The Job Training Alliance was organized in May 1987 by Elsa Bengel of YMCA Training, Inc., Jay Ostrower of ABCD, and 12 other community-based, non-profit job training organizations to improve the visibility of their programs, encourage greater recognition of their value, and – in particular – to unite and focus the collective voice of the member organizations in pursuit of fair and equitable public funding.
The JTA was founded, consciously and deliberately, as an “advocate” on behalf of the program and funding needs of its members.
The organization quickly grew to include over 30 non-profit community based organizations providing high quality skills training in fields ranging from construction to culinary to computers.

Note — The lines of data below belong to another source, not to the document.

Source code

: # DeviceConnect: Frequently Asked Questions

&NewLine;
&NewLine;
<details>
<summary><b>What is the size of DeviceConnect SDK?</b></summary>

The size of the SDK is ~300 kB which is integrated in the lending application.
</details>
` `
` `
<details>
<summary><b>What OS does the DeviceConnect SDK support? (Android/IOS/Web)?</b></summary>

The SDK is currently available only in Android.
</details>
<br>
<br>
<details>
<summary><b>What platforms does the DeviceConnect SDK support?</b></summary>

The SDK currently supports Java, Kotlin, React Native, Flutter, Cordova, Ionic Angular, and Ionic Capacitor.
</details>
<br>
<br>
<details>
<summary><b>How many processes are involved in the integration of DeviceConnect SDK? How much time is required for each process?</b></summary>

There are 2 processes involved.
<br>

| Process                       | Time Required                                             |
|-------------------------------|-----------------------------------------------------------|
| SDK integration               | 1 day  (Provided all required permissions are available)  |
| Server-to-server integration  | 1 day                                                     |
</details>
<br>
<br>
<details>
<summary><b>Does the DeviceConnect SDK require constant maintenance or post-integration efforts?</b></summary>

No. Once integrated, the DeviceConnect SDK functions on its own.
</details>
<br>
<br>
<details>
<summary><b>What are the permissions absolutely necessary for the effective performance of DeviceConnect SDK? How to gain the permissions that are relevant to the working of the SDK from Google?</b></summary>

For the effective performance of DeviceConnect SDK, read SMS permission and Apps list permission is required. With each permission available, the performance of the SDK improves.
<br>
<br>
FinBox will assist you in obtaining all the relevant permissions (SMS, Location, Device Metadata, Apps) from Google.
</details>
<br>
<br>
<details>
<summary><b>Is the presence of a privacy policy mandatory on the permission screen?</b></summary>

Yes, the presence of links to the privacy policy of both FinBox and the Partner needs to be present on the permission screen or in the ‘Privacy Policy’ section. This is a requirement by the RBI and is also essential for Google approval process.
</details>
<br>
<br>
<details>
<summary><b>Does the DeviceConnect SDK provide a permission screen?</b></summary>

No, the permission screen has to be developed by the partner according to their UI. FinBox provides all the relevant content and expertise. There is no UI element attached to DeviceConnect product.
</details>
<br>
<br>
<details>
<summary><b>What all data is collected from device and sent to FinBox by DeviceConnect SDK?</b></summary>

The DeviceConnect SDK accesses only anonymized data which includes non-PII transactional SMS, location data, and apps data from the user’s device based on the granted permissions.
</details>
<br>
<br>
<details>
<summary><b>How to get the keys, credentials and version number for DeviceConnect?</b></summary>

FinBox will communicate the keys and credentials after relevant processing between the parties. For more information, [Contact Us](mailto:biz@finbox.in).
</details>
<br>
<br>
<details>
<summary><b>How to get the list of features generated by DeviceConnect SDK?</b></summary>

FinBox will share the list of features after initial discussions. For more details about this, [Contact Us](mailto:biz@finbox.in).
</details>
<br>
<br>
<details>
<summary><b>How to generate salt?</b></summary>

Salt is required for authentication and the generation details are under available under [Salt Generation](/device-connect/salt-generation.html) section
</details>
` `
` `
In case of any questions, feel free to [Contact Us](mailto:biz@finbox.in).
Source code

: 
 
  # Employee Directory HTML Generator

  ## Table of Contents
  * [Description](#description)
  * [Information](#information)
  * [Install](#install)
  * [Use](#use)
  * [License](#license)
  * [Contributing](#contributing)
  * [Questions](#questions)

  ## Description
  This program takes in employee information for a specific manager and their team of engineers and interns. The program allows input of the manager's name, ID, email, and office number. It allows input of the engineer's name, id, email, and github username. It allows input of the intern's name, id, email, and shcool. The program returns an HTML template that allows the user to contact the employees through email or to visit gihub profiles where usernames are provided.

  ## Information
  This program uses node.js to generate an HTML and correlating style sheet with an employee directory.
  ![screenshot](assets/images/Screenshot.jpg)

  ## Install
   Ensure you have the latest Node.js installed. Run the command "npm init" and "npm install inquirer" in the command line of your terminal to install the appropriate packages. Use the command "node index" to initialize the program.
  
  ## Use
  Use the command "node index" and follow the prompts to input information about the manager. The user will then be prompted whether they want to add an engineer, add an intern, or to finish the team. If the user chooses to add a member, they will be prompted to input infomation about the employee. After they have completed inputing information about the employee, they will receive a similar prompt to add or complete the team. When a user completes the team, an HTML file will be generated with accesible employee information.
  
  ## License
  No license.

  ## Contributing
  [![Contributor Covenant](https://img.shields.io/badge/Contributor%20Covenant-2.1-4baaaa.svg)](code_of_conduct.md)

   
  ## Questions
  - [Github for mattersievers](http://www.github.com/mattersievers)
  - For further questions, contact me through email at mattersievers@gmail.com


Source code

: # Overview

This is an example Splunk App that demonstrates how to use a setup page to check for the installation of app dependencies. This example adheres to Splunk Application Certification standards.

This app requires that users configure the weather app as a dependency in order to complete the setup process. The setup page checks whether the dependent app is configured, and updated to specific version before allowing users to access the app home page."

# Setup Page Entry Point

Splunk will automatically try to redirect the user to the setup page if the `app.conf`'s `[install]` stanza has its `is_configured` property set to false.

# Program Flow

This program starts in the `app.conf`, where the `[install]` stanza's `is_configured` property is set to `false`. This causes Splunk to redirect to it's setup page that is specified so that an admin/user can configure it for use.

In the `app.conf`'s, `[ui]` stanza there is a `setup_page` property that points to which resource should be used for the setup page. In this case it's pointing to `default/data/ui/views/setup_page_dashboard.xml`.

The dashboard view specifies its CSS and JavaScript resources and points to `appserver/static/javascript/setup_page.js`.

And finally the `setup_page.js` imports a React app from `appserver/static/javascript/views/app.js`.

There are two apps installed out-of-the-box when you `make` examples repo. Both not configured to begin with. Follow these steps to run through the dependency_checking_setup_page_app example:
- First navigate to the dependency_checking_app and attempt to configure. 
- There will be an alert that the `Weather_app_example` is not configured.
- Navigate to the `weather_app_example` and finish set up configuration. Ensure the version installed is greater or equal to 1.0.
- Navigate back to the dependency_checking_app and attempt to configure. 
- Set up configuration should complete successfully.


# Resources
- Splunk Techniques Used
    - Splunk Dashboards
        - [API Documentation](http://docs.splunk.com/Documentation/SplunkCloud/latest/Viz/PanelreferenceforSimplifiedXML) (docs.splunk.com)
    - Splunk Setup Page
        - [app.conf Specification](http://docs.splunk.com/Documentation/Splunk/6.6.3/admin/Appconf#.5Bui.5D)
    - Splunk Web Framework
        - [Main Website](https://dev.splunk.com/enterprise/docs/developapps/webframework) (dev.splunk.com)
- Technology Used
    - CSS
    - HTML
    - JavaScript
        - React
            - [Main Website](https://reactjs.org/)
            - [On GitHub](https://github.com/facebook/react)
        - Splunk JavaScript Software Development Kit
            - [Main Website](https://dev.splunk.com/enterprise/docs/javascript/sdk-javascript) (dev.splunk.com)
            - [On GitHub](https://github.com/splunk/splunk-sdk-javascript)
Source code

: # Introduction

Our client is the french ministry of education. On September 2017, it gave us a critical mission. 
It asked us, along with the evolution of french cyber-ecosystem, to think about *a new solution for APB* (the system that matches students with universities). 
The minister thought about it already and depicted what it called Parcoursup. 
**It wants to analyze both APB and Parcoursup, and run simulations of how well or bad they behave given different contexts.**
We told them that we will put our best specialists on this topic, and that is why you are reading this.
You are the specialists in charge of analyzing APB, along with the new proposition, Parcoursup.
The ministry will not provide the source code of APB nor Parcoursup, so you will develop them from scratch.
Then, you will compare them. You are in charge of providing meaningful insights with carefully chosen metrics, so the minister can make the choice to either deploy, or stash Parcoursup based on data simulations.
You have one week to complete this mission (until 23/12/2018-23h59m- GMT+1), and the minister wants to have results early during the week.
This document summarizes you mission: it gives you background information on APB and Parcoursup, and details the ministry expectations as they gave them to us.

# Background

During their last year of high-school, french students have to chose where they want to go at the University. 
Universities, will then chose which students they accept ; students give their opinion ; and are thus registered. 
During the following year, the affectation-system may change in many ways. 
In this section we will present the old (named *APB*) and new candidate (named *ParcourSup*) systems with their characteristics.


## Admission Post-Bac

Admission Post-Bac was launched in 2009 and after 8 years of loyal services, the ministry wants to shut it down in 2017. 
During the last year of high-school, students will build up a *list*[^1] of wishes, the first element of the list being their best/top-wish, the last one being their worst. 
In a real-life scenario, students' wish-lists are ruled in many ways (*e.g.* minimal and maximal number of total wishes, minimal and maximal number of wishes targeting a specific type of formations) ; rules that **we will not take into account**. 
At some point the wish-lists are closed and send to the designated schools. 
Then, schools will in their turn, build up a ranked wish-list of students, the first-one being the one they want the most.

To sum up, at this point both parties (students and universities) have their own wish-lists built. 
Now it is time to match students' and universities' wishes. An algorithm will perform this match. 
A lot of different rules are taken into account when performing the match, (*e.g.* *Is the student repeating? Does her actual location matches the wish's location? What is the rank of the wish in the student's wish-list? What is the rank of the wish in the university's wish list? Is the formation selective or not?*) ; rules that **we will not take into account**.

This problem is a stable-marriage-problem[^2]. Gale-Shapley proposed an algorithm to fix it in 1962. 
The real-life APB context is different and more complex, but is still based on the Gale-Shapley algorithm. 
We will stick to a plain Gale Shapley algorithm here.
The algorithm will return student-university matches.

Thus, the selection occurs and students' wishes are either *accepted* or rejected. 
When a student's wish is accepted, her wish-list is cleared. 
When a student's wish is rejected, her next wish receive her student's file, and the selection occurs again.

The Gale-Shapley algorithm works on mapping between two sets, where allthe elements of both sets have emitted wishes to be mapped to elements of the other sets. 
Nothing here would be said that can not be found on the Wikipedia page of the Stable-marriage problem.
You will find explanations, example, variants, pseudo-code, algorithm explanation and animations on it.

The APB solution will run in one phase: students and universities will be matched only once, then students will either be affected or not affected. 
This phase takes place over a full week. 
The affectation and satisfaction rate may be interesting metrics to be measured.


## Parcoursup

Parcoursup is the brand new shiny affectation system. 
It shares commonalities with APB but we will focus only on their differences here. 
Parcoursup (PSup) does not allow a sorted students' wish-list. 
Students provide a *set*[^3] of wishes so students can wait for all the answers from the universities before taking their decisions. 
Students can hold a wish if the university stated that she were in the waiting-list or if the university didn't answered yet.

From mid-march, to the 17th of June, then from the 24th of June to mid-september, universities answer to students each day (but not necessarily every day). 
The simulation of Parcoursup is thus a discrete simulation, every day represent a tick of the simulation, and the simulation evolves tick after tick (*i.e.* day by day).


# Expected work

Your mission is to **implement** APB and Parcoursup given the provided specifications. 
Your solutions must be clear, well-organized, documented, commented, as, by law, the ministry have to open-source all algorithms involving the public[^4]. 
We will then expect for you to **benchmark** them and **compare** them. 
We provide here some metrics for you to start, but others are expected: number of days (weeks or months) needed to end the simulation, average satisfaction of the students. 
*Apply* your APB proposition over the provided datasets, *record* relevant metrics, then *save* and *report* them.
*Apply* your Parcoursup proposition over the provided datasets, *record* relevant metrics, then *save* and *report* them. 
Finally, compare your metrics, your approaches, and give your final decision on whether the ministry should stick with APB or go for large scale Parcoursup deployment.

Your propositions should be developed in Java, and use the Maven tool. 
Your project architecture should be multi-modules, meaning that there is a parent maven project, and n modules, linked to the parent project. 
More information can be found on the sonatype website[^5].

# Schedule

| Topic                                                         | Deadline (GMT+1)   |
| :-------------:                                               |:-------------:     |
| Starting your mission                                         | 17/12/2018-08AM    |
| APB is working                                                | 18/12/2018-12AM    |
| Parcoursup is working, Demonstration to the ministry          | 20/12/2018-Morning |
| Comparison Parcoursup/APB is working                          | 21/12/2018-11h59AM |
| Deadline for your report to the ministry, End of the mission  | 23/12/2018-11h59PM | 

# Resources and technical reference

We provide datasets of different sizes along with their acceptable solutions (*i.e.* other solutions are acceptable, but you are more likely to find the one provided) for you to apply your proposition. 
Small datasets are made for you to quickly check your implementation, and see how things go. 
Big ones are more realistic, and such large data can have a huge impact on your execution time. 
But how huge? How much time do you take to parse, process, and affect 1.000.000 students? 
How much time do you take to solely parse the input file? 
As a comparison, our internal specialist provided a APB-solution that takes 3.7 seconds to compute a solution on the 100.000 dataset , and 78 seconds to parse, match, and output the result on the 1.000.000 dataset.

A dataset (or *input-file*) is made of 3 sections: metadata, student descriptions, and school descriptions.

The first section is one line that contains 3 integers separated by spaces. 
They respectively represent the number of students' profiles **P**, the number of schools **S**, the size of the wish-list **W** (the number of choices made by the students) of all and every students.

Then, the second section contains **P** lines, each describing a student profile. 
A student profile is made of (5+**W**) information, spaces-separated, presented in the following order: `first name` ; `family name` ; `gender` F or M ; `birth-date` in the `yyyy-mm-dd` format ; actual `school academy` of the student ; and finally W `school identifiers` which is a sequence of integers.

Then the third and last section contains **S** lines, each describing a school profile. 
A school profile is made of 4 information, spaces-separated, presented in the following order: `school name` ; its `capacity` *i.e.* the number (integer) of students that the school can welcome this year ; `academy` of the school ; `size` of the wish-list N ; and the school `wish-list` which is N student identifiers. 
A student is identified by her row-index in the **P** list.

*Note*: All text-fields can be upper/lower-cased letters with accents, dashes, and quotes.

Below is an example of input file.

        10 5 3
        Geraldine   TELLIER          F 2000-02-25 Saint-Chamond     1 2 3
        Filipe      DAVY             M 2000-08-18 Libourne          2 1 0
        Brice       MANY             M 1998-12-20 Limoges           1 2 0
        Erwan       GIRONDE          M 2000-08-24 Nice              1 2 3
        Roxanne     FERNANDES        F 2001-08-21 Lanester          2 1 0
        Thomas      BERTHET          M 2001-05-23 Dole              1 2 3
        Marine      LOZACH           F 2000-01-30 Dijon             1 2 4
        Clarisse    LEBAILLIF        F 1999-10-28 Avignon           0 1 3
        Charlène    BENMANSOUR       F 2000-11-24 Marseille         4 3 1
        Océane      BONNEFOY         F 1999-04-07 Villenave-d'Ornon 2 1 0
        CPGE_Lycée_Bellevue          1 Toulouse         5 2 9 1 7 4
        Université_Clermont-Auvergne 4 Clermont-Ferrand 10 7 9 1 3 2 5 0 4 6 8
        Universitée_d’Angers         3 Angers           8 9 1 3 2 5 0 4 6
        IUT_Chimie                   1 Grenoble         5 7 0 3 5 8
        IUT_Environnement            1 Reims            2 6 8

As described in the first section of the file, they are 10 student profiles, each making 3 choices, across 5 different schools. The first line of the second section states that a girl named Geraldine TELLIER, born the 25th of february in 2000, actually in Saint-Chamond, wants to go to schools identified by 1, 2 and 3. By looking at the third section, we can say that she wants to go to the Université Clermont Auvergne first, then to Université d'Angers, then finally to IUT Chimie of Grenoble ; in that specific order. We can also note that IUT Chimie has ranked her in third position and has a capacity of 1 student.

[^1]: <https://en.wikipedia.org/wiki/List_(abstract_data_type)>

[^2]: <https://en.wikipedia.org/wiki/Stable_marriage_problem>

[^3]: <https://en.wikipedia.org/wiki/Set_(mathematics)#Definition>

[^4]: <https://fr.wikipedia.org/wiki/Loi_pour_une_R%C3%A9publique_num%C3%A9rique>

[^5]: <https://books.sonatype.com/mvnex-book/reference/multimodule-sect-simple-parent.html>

As the organization grew, the benefits of being part of the organization also grew. The Job Training Alliance enabled its members to:
- Get information directly from public funding sources
- Exchange information and learn about key issues
- Meet other providers with whom they could partner
- Learn each member’s programs and make more appropriate referrals
- Become part of a broader personal and professional network
An early JTA initiative was the development of a printed catalog providing a guide to the programs and services offered by its member agencies. The JTA “Catalog” became an essential resource for job training seekers, job and career counselors, and the One-Stop Career Centers. The “Catalog” continues to provide value today – now presented “online” via our website.
The JTA also actively worked to build meaningful relationships with employers. The JTA “Employer Breakfast” was a signature event designed to honor outstanding graduates and highlight for local employers the key role that job training programs played in staffing their organizations.
Sponsoring research and providing empirical insight on the social, economic, and individual-level impact of job training programs has also been an integral part of the JTA’s charter. In 2016, for example, the JTA completed and published a major study – “Job Training: Works, Pays, and Saves” which provided concrete evidence of the dramatic multiplier economic effects of job training programs in greater Boston.